## TASK OBJECTIVE
State how many lines of the data below hold the string "tareas", giving nothing but the number.

- - -

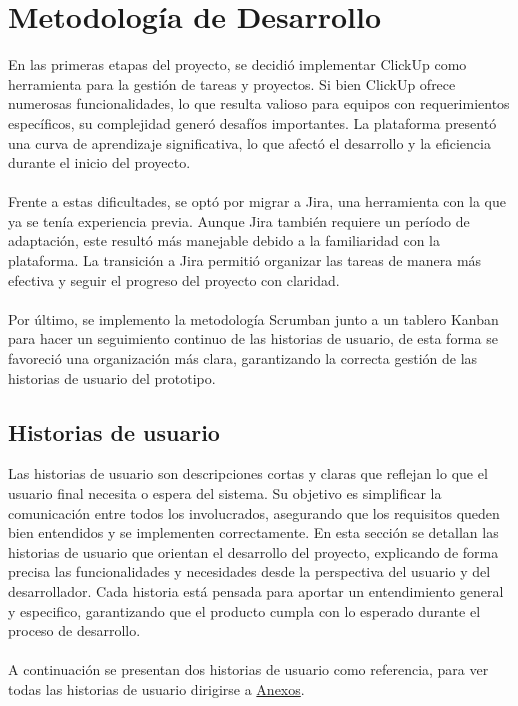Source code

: \section{Metodología de Desarrollo}

En las primeras etapas del proyecto, se decidió implementar ClickUp como herramienta para la gestión de tareas y proyectos. Si bien ClickUp ofrece numerosas funcionalidades, lo que resulta valioso para equipos con requerimientos específicos, su complejidad generó desafíos importantes. La plataforma presentó una curva de aprendizaje significativa, lo que afectó el desarrollo y la eficiencia durante el inicio del proyecto.
\\
\\
Frente a estas dificultades, se optó por migrar a Jira, una herramienta con la que ya se tenía experiencia previa. Aunque Jira también requiere un período de adaptación, este resultó más manejable debido a la familiaridad con la plataforma. La transición a Jira permitió organizar las tareas de manera más efectiva y seguir el progreso del proyecto con claridad.
\\
\\
Por último, se implemento la metodología Scrumban junto a un tablero Kanban para hacer un seguimiento continuo de las historias de usuario, de esta forma se favoreció una organización más clara, garantizando la correcta gestión de las historias de usuario del prototipo.

\subsection{Historias de usuario}

Las historias de usuario son descripciones cortas y claras que reflejan lo que el usuario final necesita o espera del sistema. Su objetivo es simplificar la comunicación entre todos los involucrados, asegurando que los requisitos queden bien entendidos y se implementen correctamente. En esta sección se detallan las historias de usuario que orientan el desarrollo del proyecto, explicando de forma precisa las funcionalidades y necesidades desde la perspectiva del usuario y del desarrollador. Cada historia está pensada para aportar un entendimiento general y especifico, garantizando que el producto cumpla con lo esperado durante el proceso de desarrollo.
\\
\\
A continuación se presentan dos historias de usuario como referencia, para ver todas las historias de usuario dirigirse a \hyperref[Anexos]{Anexos}.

- - -

## OUTPUT OF THE EXERCISE
2